# Vietnamese: Nguyen Thi Thu Hong



## DernierVirage

Good evening! I hope that someone can help me with a problem I have regarding a Vietnamse name and the correct form of address in a business context - I have unfortunately never had any experience of doing business in or with Vietnam, hence this very simple thread.

My question concerns the following name, spelt as it appears on the document in front of me: Nguyen Thi Thu Hong. My problems are as follows:

- I was told that this is a man's name, but I have just done some research which seems to say that Thi is generally a woman's middle name. Can you confirm if this name could indeed be for a man?

- I have checked online that the formal way to address a man in Vietnam is "Mr + given name". In this case, would he be addressed as "Mr Thu Hong" (using both given names) or just as "Mr Hong" ?

Sorry for asking such simple things, but I want to be as careful as possible in the document I am reviewing.

Thanks very much for your help.


----------



## kkpk

> - I was told that this is a man's name, but I have just done some  research which seems to say that Thi is generally a woman's middle name.  Can you confirm if this name could indeed be for a man?

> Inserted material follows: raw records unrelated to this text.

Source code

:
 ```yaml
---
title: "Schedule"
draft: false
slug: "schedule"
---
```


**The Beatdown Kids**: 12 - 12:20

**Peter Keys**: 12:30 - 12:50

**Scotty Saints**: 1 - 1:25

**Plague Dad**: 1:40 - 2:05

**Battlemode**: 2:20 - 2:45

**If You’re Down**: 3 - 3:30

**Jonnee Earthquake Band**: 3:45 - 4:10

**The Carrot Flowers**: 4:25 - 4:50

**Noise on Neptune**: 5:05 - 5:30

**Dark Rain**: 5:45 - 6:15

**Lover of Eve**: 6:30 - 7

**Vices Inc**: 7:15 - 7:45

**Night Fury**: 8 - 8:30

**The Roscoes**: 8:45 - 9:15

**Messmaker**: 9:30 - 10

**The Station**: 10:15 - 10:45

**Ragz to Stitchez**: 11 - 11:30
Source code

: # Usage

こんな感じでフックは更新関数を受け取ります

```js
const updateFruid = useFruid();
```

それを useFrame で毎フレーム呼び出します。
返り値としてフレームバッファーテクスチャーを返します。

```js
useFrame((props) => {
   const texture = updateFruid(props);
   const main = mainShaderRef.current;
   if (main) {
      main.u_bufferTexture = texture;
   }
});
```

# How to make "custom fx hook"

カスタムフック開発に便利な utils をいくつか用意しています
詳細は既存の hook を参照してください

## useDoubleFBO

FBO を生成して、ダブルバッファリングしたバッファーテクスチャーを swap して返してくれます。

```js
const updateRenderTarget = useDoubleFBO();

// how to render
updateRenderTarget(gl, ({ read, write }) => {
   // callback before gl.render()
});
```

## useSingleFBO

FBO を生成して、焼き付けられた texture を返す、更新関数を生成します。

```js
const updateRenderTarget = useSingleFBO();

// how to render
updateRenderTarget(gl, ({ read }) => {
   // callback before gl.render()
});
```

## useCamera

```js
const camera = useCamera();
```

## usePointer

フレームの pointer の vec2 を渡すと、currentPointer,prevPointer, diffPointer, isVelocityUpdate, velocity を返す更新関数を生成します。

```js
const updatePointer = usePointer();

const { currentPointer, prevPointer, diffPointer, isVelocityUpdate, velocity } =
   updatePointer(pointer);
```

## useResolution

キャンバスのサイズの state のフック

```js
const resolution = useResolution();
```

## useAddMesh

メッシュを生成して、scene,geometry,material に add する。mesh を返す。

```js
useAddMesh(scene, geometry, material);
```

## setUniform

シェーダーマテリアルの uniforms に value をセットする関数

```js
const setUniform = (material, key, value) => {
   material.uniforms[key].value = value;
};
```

"Nguyen Thi Thu Hong" is a woman's name for sure, there's no posibility that it could be a man's name 



> - I have checked online that the formal way to address a man in Vietnam  is "Mr + given name". In this case, would he be addressed as "Mr Thu  Hong" (using both given names) or just as "Mr Hong" ?


You can use both ways to address her, by Mrs/Miss Hong or Mrs/Miss Thu Hong (but definitely NOT Mrs/Miss Thi Thu Hong ). You can even address her by Mrs/Miss Nguyen Thi Thu Hong . Due to the fact that the vietnamese name order is oposite to the english name order, which means there might be mistakes in addressing vietnamese people if you dont know where is his/her given name and where family name ,addressing somebody by his/her full name is accepted .


----------



## DernierVirage

kkpk - thanks, this is very helpful and exactly what I needed to know. I appreciate your help!


----------



## nmq1210

Tại sao lại là "Mr Thu Hong" ?
tên bạn là Nguyễn Thị Thu Hồng
mình nghĩ bạn là con gái mà


----------



## ngoctam1011

That name's a lady name for certainly.


----------



## daochich321

DernierVirage said:


> Good evening! I hope that someone can help me with a problem I have regarding a Vietnamse name and the correct form of address in a business context - I have unfortunately never had any experience of doing business in or with Vietnam, hence this very simple thread.
> 
> My question concerns the following name, spelt as it appears on the document in front of me: Nguyen Thi Thu Hong. My problems are as follows:
> 
> - I was told that this is a man's name, but I have just done some research which seems to say that Thi is generally a woman's middle name. Can you confirm if this name could indeed be for a man?
> 
> - I have checked online that the formal way to address a man in Vietnam is "Mr + given name". In this case, would he be addressed as "Mr Thu Hong" (using both given names) or just as "Mr Hong" ?
> 
> Sorry for asking such simple things, but I want to be as careful as possible in the document I am reviewing.
> 
> Thanks very much for your help.



Just write : " Mrs or miss Nguyen", Nguyen is her lastname, Thi is her middle name, and Thu Hong is her first name.


----------



## Otorongo

DernierVirage said:


> Good evening! I hope that someone can help me with a problem I have regarding a Vietnamse name and the correct form of address in a business context - I have unfortunately never had any experience of doing business in or with Vietnam, hence this very simple thread.
> 
> My question concerns the following name, spelt as it appears on the document in front of me: Nguyen Thi Thu Hong. My problems are as follows:
> 
> - I was told that this is a man's name, but I have just done some research which seems to say that Thi is generally a woman's middle name. Can you confirm if this name could indeed be for a man?
> 
> - I have checked online that the formal way to address a man in Vietnam is "Mr + given name". In this case, would he be addressed as "Mr Thu Hong" (using both given names) or just as "Mr Hong" ?
> 
> Sorry for asking such simple things, but I want to be as careful as possible in the document I am reviewing.
> 
> Thanks very much for your help.


LOL. That is my fiance's name, so I definitely know it is a woman's name. Hong means Pink, but trying to learn what Thi Thu means.


----------



## Jenifer2014

Otorongo said:


> LOL. That is my fiance's name, so I definitely know it is a woman's name. Hong means Pink, but trying to learn what Thi Thu means.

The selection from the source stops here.